CRPs do get some efficiency improvement from recovery of swirl; this may be as high as three or four points. They never caught on in the US, probably because the US fighters were physically larger than the Spitfire.


----------



## mikewint (Feb 18, 2017)

My understanding of the US position was simply that the gains were not worth the mechanical and engineering problems. Essentially the same reason aircraft don't fly by flapping their wings


----------



## swampyankee (Feb 18, 2017)

mikewint said:


> My understanding of the US position was simply that the gains were not worth the mechanical and engineering problems. Essentially the same reason aircraft don't fly by flapping their wings


Likely true. The US was also experimenting with contraprops, but the closest they came to service was probably the XB-42, which would have been a great fast bomber in 1943.


----------



## mikewint (Feb 18, 2017)

I always liked the POGO. Can you imagine trying to land the thing looking over your shoulder


----------



## Robert Porter (Feb 18, 2017)

That always struck me as a "why" aircraft.

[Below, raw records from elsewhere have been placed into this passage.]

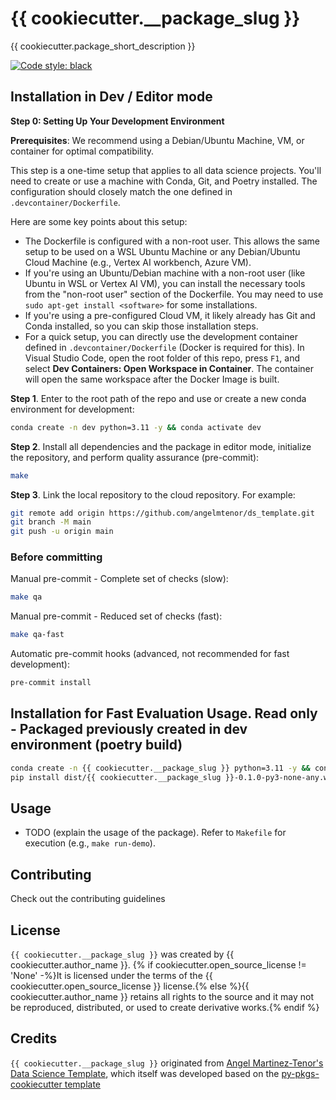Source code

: # {{ cookiecutter.__package_slug }}

{{ cookiecutter.package_short_description }}

[![Code style: black](https://img.shields.io/badge/code%20style-black-000000.svg)](https://github.com/psf/black)<br>

## Installation in Dev / Editor mode

**Step 0: Setting Up Your Development Environment**

**Prerequisites**: We recommend using a Debian/Ubuntu Machine, VM, or container for optimal compatibility.

This step is a one-time setup that applies to all data science projects. You'll need to create or use a machine with Conda, Git, and Poetry installed. The configuration should closely match the one defined in `.devcontainer/Dockerfile`.

Here are some key points about this setup:

- The Dockerfile is configured with a non-root user. This allows the same setup to be used on a WSL Ubuntu Machine or any Debian/Ubuntu Cloud Machine (e.g., Vertex AI workbench, Azure VM).
- If you're using an Ubuntu/Debian machine with a non-root user (like Ubuntu in WSL or Vertex AI VM), you can install the necessary tools from the "non-root user" section of the Dockerfile. You may need to use `sudo apt-get install <software>` for some installations.
- If you're using a pre-configured Cloud VM, it likely already has Git and Conda installed, so you can skip those installation steps.
- For a quick setup, you can directly use the development container defined in `.devcontainer/Dockerfile` (Docker is required for this). In Visual Studio Code, open the root folder of this repo, press `F1`, and select **Dev Containers: Open Workspace in Container**. The container will open the same workspace after the Docker Image is built.


**Step 1**. Enter to the root path of the repo and use or create a new conda environment for development:

```bash
conda create -n dev python=3.11 -y && conda activate dev
```

**Step 2**. Install all dependencies and the package in editor mode, initialize the repository, and perform quality assurance (pre-commit):

```bash
make
```

**Step 3**. Link the local repository to the cloud repository. For example:
```bash
git remote add origin https://github.com/angelmtenor/ds_template.git
git branch -M main
git push -u origin main
```

### Before committing


Manual pre-commit  - Complete set of checks (slow):
```bash
make qa
```
Manual pre-commit  - Reduced set of checks (fast):
```bash
make qa-fast
```
Automatic pre-commit hooks (advanced, not recommended for fast development):
```bash
pre-commit install
```
## Installation for Fast Evaluation Usage. Read only - Packaged previously created in dev environment (poetry build)


```bash
conda create -n {{ cookiecutter.__package_slug }} python=3.11 -y && conda activate {{ cookiecutter.__package_slug }}
pip install dist/{{ cookiecutter.__package_slug }}-0.1.0-py3-none-any.whl
```


## Usage

- TODO (explain the usage of the package). Refer to `Makefile` for execution (e.g., `make run-demo`).

## Contributing

Check out the contributing guidelines

## License

`{{ cookiecutter.__package_slug }}` was created by {{ cookiecutter.author_name }}. {% if cookiecutter.open_source_license != 'None' -%}It is licensed under the terms of the {{ cookiecutter.open_source_license }} license.{% else %}{{ cookiecutter.author_name }} retains all rights to the source and it may not be reproduced, distributed, or used to create derivative works.{% endif %}

## Credits

`{{ cookiecutter.__package_slug }}` originated from [Angel Martinez-Tenor's Data Science Template](https://github.com/angelmtenor/ds-template), which itself was developed based on the [py-pkgs-cookiecutter template](https://github.com/py-pkgs/py-pkgs-cookiecutter)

It looks cool but have to think the disadvantages, especially for landing, outweigh any advantages for vertical takeoff.

Reactions: Like Like:
1 | Like List reactions


----------



## mikewint (Feb 18, 2017)

The idea was a sound one. A small fighter that could be loaded onto almost any ship in a sealed container. Since it is a VTOL craft no landing strip required. At need the ship could launch the Pogo for air defense. In effect any reasonably sized ship becomes a mini-aircraft carrier

Reactions: Informative Informative:
1 | Like List reactions


----------



## chuter (Feb 19, 2017)

An interesting point on the Shackleton props is the forward blades are longer by a few inches so the rear blade tips didn't get caught up in the tip turbulence from the forward blades. I have no idea if relative tip speeds played any part in that decision. The Do335's rear prop was cut down in diameter to reduce tip speeds because it was in the high speed airflow of the forward prop (and it could still push the plane along 48mph faster than the front prop) but it was independently governed. All present day contra-prop warbirds/racers are flying on Shackleton spares but they've all cut the blades down to the same length.


----------